Review of Fun

Fun (1994)
8/10
after two decades, still carries a kick
9 April 2013
Warning: Spoilers
So hard to believe that this film came out nearly two decades ago, five years before Columbine made the topic of juvenile violence so taboo in teen movies. And it still remains impressive as an examination of girls' anger rather than boys, as a meditation on the possible yet inexplicable outcome of childhood torment.

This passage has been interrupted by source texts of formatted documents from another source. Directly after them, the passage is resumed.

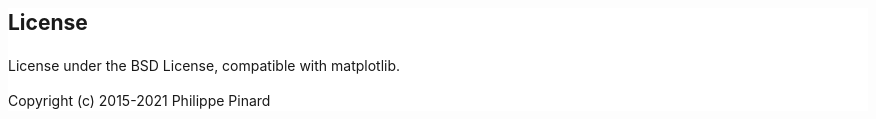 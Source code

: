 ## License

License under the BSD License, compatible with matplotlib.

Copyright (c) 2015-2021 Philippe Pinard

[i9]: https://github.com/ppinard/matplotlib-scalebar/issues/9
[i11]: https://github.com/ppinard/matplotlib-scalebar/issues/11
[i12]: https://github.com/ppinard/matplotlib-scalebar/issues/12
[i14]: https://github.com/ppinard/matplotlib-scalebar/issues/14
[i15]: https://github.com/ppinard/matplotlib-scalebar/issues/15
[i18]: https://github.com/ppinard/matplotlib-scalebar/issues/18
[i19]: https://github.com/ppinard/matplotlib-scalebar/issues/19
[i20]: https://github.com/ppinard/matplotlib-scalebar/issues/20
[i22]: https://github.com/ppinard/matplotlib-scalebar/issues/22
[i23]: https://github.com/ppinard/matplotlib-scalebar/issues/23
[i24]: https://github.com/ppinard/matplotlib-scalebar/issues/24
[i29]: https://github.com/ppinard/matplotlib-scalebar/issues/29
[i30]: https://github.com/ppinard/matplotlib-scalebar/issues/30
[i32]: https://github.com/ppinard/matplotlib-scalebar/issues/32
[i33]: https://github.com/ppinard/matplotlib-scalebar/issues/33
[i35]: https://github.com/ppinard/matplotlib-scalebar/issues/35
[i36]: https://github.com/ppinard/matplotlib-scalebar/issues/36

  • spoiler of ending ahead -


Two girls meet one afternoon and, after sharing stories of their childhood abuses and going on a cross-neighborhood prank spree, end up murdering an elderly woman in a cathartic rampage of unleashed aggression. Their lack of motive for the crime and their passionately non-sexual devotion to each other baffle the authorities who question them: for these effectively parentless children, the path from conversation to confession to stealing to games to jokes to murder is a logical progression, and the film leaves open the unsettling question if many young women are simply waiting for the right partner with whom to follow a similar epiphanic trajectory. In the end, after being imprisoned, one of the girls kills herself when she learns that the two of them will be separated, which becomes her twisted attempt to immortalize their uniquely understanding relationship. The film wisely concludes that the diffuse yet damaging oppressions of girls may lead to all manner of "fun" or furious outbursts and reactions.